The projects also aim to capture information about public perceptions of downtown and to develop ways to integrate their goals with one another, and also with concurrent projects going on in the area. Those include a potential “festival street” along 21st Street near Coors Field and RTD’s plans to revamp its grimy Civic Center Station.

The arts complex redo could spur the most direct relationship with private developers. City officials hope to bring a larger and more diverse crowd to the 40-year-old complex, while updating some of its buildings and infrastructure.

Denver Arts & Venues began thinking big after a more narrow project to update Boettcher Concert Hall that would have used voter-approved bond money fell apart last year.

Possibilities for revamping the space full-time include developing new theater spaces, which could accommodate smaller and more contemporary performance groups, and adding retail and residential space that would draw people around the clock.

Developers are already showing interest and their financial involvement might help subsidize the cost of new cultural amenities, officials say.

Planners are looking beyond the isolated arts complex to extend its cultural mission to the convention center, Sculpture Park and the surrounding area.

The goal is to unveil a master plan for the complex by year’s end.

“We want the arts complex to be relevant for the next 50 years,” said Ginger White-Brunetti, deputy director of Arts & Venues. “So how do we make sure we do that within a dynamic and changing downtown that’s more sophisticated than ever before, and with changes in cultural consumption patterns?”

The city is working with the New York-based H3 Hardy Collaboration Architecture on a plan dubbed “Denver’s Next Stage.”

The challenges surrounding parks downtown are straightforward: existing parks get too little use and too few exist in rapidly redeveloping neighborhoods.

And solving those issues could be tricky.

The park planning effort, called “Denver’s Outdoor Downtown,” encompasses eight neighborhoods and stretches from Interstate 25 to Golden Triangle and will look at everything from park acreage and placement to potential partnerships, including sponsorships of pavilions or recreation equipment.

Denver Parks and Recreation aims to identify reclaimable parcels and purchase them. That’s a daunting task in neighborhoods such as Arapahoe Square, adjacent to Coors Field, and Golden Triangle. Open space is at a premium downtown, while real estate prices skyrocket.

Meanwhile, several existing parks, such as Civic Center and Skyline Park, suffer bad reputations as havens for vagrants except on days when food trucks or big events take over.

“A lot of what we’re focusing on is trying to create a more family-friendly downtown and also a downtown where seniors would want to live,” said Mark Bernstein, the downtown area planner for Parks and Rec. “We’re really looking at all socioeconomic groups and recognizing that each group has its own unique needs.”

Officials, who already have sought some public input, say they plan to deliver a draft downtown parks plan to Hancock by next spring.

Plans to enliven the 16th Street Mall still are in their infancy compared to the other efforts, city officials say.

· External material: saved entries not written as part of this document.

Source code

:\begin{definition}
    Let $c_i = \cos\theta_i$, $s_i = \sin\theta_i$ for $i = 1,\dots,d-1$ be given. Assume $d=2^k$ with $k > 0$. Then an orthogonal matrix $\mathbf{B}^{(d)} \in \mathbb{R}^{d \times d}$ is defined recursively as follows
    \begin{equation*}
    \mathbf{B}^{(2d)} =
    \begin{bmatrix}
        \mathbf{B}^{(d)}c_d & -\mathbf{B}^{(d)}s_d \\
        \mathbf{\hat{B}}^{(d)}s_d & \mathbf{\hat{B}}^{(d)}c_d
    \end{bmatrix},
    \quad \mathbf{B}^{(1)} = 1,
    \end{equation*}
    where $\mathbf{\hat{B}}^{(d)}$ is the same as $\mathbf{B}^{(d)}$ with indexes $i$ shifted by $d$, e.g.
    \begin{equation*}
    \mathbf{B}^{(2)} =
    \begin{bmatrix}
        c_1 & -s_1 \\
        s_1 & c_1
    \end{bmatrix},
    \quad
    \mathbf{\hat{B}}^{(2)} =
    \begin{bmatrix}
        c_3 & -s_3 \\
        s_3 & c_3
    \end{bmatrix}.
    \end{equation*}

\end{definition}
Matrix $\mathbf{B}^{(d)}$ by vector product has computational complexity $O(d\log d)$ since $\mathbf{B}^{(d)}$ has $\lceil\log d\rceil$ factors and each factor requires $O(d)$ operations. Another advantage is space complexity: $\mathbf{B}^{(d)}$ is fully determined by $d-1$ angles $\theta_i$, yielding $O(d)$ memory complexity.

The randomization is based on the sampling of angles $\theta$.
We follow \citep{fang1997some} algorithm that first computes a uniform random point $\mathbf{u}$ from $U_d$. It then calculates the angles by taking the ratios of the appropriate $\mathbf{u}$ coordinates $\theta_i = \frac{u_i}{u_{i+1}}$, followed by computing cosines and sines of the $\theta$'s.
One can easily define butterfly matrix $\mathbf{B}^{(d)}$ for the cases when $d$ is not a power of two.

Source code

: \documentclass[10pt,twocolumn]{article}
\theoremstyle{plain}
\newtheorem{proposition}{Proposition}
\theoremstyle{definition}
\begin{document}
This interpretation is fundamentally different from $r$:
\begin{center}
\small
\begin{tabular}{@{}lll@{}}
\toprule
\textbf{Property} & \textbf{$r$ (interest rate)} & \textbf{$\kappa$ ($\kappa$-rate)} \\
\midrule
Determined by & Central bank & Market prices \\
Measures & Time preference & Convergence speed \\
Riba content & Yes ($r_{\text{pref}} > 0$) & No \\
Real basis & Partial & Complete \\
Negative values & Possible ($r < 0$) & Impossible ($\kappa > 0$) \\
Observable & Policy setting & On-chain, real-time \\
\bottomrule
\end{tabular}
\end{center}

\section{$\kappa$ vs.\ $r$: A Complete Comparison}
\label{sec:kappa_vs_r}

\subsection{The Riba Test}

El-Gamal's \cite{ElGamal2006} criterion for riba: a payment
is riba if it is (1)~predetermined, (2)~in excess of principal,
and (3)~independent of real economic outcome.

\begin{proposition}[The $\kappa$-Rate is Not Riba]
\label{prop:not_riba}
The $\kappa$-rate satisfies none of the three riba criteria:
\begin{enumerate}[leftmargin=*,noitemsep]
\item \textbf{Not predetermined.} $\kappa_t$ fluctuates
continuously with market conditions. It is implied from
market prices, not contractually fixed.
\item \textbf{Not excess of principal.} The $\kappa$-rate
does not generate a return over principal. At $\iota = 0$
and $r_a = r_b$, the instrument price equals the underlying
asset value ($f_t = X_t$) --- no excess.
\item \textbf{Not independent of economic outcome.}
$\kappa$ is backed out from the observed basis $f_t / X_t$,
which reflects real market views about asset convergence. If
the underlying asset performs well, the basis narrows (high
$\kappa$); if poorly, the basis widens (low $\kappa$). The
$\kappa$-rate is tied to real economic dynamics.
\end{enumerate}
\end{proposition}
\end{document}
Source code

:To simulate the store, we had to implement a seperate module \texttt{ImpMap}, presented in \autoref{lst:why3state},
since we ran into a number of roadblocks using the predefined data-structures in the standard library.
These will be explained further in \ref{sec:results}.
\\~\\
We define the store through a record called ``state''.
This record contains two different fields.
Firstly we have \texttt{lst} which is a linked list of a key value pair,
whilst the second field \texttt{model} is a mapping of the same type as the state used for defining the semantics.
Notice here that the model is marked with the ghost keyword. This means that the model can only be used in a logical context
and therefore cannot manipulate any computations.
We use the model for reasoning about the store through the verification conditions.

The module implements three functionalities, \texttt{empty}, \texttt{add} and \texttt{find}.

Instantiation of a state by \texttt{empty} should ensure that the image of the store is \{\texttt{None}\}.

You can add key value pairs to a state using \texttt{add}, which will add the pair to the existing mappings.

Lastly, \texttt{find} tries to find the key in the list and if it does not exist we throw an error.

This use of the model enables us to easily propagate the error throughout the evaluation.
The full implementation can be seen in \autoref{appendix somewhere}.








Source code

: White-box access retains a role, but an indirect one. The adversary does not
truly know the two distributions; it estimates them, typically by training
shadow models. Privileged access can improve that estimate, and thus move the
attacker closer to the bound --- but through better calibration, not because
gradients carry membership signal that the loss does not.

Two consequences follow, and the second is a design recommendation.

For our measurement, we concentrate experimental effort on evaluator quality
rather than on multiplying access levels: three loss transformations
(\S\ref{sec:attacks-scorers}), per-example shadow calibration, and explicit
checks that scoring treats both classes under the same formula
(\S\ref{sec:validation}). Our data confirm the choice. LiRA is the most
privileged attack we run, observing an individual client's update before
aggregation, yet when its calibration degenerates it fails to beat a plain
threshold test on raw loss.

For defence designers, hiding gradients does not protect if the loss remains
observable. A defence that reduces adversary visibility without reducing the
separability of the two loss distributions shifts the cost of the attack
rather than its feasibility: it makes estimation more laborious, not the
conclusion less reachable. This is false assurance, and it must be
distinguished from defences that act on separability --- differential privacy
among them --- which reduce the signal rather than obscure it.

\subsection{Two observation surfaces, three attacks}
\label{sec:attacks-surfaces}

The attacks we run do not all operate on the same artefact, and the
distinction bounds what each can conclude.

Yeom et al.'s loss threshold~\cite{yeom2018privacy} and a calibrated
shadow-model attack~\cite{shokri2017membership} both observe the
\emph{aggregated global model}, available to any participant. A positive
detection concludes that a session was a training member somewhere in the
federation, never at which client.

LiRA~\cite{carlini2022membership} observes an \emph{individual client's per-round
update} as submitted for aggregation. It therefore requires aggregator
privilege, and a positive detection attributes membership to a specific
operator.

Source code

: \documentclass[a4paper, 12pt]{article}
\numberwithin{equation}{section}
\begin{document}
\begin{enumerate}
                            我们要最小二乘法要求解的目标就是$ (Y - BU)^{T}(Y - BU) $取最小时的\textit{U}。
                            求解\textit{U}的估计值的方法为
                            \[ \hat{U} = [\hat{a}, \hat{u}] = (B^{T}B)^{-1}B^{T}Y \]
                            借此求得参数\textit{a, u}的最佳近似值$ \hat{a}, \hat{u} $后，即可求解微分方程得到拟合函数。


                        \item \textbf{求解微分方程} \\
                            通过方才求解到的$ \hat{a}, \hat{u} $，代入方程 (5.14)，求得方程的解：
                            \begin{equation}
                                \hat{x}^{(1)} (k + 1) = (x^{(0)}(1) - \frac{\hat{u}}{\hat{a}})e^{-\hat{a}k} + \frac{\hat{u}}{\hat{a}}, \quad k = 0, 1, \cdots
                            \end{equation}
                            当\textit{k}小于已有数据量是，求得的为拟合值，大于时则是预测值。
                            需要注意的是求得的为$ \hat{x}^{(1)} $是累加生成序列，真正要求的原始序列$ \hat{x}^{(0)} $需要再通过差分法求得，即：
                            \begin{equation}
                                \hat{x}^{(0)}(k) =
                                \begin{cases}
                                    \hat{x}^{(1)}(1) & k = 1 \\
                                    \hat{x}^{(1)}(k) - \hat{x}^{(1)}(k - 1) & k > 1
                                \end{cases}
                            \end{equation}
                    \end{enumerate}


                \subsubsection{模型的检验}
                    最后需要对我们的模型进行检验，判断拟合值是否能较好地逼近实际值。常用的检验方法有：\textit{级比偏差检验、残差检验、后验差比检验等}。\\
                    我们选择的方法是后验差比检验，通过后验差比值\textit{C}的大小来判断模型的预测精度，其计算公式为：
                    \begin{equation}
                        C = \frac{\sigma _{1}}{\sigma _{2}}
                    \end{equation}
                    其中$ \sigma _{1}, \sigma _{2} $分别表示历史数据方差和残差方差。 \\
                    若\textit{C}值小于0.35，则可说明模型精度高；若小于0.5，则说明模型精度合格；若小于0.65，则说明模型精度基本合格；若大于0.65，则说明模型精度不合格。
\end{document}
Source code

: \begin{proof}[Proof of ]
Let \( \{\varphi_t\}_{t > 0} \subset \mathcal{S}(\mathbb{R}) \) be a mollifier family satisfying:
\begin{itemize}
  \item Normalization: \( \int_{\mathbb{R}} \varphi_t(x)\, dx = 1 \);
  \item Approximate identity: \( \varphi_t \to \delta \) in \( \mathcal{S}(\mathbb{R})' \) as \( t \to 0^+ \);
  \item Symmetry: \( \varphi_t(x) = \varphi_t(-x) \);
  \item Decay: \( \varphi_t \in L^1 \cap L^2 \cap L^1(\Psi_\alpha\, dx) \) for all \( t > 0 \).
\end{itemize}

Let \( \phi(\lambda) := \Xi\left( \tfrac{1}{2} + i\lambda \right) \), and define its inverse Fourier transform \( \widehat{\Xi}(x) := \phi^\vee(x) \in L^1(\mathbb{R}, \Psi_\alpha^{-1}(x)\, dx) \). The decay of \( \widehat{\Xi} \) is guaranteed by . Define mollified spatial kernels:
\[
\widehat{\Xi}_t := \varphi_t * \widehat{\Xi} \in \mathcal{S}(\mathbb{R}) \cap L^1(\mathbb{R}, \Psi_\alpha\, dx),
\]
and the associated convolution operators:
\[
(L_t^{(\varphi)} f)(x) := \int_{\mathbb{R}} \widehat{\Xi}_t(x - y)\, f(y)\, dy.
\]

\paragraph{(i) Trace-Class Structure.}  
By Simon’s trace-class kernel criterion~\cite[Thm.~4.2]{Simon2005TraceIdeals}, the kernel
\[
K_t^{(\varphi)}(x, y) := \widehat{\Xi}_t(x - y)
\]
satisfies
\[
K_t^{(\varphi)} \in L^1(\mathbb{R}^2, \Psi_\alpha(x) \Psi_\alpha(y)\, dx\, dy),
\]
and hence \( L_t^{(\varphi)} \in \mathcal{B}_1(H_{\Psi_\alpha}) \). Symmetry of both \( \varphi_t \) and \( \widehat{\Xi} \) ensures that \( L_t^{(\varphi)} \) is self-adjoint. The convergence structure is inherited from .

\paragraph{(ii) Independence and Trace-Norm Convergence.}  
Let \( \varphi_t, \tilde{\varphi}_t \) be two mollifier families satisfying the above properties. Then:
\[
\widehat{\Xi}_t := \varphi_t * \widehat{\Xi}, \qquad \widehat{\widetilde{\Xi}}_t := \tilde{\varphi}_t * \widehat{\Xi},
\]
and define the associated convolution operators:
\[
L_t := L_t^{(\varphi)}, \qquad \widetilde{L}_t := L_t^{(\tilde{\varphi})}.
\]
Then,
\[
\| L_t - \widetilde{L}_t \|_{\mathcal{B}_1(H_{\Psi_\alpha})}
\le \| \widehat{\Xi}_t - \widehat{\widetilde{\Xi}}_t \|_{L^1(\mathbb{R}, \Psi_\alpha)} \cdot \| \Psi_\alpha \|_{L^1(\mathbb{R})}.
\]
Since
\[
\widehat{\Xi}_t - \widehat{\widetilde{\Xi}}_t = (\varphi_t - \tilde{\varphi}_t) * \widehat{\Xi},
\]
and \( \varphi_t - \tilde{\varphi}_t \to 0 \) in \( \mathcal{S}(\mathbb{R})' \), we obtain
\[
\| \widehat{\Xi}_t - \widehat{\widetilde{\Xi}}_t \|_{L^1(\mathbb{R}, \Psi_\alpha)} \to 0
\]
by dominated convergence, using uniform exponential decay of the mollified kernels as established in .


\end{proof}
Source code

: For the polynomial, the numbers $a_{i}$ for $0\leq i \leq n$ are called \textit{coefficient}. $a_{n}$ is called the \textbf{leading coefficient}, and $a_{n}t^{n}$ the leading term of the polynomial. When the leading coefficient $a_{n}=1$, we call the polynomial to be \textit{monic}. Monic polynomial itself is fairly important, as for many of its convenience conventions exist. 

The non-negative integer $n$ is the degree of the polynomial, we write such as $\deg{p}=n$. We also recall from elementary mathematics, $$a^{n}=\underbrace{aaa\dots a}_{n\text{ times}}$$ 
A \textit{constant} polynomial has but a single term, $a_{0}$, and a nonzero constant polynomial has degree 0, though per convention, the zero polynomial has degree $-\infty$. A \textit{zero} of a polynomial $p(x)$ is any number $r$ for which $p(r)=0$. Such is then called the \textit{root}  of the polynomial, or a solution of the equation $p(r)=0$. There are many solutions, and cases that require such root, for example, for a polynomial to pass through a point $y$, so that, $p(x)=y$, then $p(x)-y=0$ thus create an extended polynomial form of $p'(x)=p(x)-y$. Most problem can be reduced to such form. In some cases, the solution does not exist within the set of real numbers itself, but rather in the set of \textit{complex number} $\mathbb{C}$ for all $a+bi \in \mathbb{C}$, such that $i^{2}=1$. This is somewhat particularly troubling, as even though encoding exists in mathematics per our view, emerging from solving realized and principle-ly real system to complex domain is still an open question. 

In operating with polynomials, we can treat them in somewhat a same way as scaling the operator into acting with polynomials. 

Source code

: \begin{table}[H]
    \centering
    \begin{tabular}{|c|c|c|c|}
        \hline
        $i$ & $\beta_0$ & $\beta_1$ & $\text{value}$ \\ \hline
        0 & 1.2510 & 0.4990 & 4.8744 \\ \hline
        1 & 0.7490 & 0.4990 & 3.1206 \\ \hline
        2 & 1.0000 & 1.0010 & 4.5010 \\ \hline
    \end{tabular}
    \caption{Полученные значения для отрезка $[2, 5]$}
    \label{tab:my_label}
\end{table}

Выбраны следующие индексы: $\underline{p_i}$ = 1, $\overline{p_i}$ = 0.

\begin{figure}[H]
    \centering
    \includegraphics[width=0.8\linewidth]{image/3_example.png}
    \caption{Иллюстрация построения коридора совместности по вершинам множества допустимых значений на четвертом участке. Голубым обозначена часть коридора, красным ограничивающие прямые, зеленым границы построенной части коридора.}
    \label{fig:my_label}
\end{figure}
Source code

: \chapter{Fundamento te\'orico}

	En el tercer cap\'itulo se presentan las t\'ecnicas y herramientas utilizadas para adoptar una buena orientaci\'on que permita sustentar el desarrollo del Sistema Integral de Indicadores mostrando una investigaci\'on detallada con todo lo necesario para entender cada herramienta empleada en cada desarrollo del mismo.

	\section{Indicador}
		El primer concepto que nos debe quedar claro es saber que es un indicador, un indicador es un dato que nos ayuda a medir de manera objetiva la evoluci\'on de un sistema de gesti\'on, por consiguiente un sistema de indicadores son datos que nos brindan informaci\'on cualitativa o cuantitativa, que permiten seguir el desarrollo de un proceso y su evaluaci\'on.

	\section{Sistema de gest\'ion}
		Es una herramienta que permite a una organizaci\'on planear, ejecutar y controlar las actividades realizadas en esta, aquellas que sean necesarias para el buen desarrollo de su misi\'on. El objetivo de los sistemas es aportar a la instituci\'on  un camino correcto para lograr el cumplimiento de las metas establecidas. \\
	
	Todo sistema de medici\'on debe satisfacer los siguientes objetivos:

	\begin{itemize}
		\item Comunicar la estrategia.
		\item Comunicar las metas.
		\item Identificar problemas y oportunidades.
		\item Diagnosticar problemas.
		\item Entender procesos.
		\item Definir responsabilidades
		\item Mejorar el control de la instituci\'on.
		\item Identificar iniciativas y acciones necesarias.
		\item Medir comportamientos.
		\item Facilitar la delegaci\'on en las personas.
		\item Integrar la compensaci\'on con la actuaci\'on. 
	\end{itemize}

Droves of people visit the mall for lunch or to take MallRide buses. But Community Planning and Development officials, who are overseeing “The Mall Experience” project, say it’s not living up to its potential to serve not only as a connector of downtown shopping, the convention center and landmarks, but also as a destination in its own right.

It’s also in need of an expensive renovation, for now only partially funded.

This summer, the city will look for lessons from an experiment that started last year. The weekend “Meet in the Streets” event, in which the shuttles use 15th and 17th streets to allow pedestrians to take over the entire corridor, will extend from two to five days , starting June 28.

As it looks to national and international models for the mall, the city has reached wide for advice, bringing in Gehl Architects, based in Copenhagen, as a consultant.